Hoy, si me dan ganas de escribir algo, lo hago en mi compu… viejita, peleando con el teclado a dos dedos. Indagando lo no vivido pero imaginado. Me hubiera gustado conservar aquel cuadernito barato. Hoy sería una joya. Me haría recordar el pasado; pero no la cochinada de gobierno de García y sus colas inmensas para comprar esa leche horrorosa, sino aquellas épocas cuando se caminaba sin miedos por las calles de nuestro puerto y nadie disparaba a nadie; tendría muy cerca a los amigos muertos que desde esas líneas hubieran vuelto a decir algo. O tal vez leyéndolo hubiera deseado no haberlo hecho. No lo sé, a lo mejor confirmaría lo que siempre he sentido, que los únicos que vamos muriendo de a pocos con tanta violencia en las calles, y sin darnos cuenta, somos nosotros.

Pareja dispareja



Somos dos personas completamente desemejantes. Ella tiene cara de que no mata ni una mosca, pero a veces desea, con muchas ansias, ahorcarme y desaparecerme. No me aguanta, y yo a ella menos. No soporta al cincuenta por ciento de mis amigos, y yo al noventa de las suyas. Cuando ella dice crema yo digo azul marino. Le gusta el número 1 y a mí el 5. A mí me gusta bailar salsa, y ella baila el huayno como la mejor de las serranas. Duerme boca abajo y yo boca arriba; y de igual forma cuando no tenemos sueño. Muchas veces ella es seria hasta cuando alguien cuenta un chiste, y yo me cago de risa hasta cuando veo un muerto. Habla algo de inglés y mucho castellano, yo hablo castellano y un montón de cochinadas. Le gusta el baloncesto pero no es mi hincha, yo soy su hincha aunque no juegue ni con su pichi. Ella es adicta a mi sudado, y yo a su papa a la huancaína. Yo mido 1.86 y ella 1.59, y no sé por qué pero seguimos juntos.

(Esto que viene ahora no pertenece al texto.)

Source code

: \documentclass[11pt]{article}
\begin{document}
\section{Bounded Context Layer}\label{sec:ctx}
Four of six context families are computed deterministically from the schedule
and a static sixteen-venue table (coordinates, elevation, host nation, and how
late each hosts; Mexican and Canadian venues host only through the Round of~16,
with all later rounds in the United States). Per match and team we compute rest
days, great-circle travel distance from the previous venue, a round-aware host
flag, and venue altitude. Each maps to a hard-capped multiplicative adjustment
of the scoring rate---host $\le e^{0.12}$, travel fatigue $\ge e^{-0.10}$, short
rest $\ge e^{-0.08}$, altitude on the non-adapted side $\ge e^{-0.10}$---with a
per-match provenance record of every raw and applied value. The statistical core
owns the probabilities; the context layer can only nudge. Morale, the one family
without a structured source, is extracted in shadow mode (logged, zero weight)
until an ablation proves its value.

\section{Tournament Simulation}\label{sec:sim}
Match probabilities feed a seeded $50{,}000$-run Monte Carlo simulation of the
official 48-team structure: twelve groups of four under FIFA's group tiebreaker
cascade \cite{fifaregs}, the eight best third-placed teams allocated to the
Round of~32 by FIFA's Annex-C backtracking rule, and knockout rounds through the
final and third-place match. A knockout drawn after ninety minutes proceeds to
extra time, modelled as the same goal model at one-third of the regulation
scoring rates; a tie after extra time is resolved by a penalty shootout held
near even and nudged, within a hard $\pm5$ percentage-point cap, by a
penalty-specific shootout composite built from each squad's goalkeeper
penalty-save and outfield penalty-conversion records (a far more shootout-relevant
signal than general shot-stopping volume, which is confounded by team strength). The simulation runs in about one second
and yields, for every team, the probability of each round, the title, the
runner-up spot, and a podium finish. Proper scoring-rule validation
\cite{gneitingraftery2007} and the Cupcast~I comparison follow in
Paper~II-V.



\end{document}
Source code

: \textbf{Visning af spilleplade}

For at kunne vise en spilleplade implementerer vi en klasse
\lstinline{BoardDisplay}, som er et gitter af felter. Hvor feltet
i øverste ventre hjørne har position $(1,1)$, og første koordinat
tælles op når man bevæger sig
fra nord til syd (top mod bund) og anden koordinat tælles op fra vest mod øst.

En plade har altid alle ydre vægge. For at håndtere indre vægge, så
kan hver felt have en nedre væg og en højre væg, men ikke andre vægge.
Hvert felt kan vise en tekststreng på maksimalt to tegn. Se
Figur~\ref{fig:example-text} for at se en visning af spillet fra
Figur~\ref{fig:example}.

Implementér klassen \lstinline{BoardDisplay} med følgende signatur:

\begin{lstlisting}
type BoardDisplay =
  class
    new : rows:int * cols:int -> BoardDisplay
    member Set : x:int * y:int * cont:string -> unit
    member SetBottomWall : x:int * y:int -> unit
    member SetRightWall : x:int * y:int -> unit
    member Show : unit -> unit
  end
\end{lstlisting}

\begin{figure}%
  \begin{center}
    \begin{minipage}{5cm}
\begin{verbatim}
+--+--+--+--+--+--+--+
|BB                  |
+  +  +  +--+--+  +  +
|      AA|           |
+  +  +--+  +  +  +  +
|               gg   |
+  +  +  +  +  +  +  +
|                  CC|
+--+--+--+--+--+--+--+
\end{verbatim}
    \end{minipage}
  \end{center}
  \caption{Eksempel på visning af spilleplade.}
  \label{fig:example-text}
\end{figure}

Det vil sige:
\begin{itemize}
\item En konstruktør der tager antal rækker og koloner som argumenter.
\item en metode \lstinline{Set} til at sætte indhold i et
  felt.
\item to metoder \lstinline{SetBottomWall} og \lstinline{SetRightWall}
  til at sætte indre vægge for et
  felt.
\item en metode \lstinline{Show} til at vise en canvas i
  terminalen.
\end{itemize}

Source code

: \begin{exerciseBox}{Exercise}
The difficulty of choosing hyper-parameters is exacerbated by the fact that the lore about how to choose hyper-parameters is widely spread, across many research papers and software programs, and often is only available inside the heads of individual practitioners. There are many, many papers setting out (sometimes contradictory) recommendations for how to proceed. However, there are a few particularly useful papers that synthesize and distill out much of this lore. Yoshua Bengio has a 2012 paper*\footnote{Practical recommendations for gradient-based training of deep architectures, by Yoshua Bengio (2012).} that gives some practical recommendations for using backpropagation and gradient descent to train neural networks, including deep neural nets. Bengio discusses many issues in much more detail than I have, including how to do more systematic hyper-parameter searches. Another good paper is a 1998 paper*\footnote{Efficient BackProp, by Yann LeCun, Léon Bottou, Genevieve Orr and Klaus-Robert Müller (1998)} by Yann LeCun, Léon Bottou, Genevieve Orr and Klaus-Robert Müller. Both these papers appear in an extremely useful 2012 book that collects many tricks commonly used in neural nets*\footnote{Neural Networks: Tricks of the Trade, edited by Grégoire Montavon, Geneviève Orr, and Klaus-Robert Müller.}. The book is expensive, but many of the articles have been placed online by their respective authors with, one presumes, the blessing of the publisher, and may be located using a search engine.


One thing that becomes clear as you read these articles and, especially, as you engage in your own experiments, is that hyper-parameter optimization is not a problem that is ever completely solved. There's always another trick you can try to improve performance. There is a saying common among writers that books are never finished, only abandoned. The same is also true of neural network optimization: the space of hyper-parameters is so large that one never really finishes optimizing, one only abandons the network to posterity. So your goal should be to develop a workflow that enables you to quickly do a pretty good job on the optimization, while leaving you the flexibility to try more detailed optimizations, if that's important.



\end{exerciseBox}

“Hasta que la muerte los separe”, dijo el curita, y como cojudos le seguimos haciendo caso. Somos temerosos de lo que nos hace diferentes; y a veces pienso que hemos sido encantados con algún menjunje de brujo chacrero. A lo mejor, como dirían los árabes: estaba escrito; o lo escribí yo en alguna vida pasada. No lo sé, nunca lo sabremos. Pero así avanzamos, como una embarcación que se acostumbra a navegar entre marejadas y aguas sosegadas.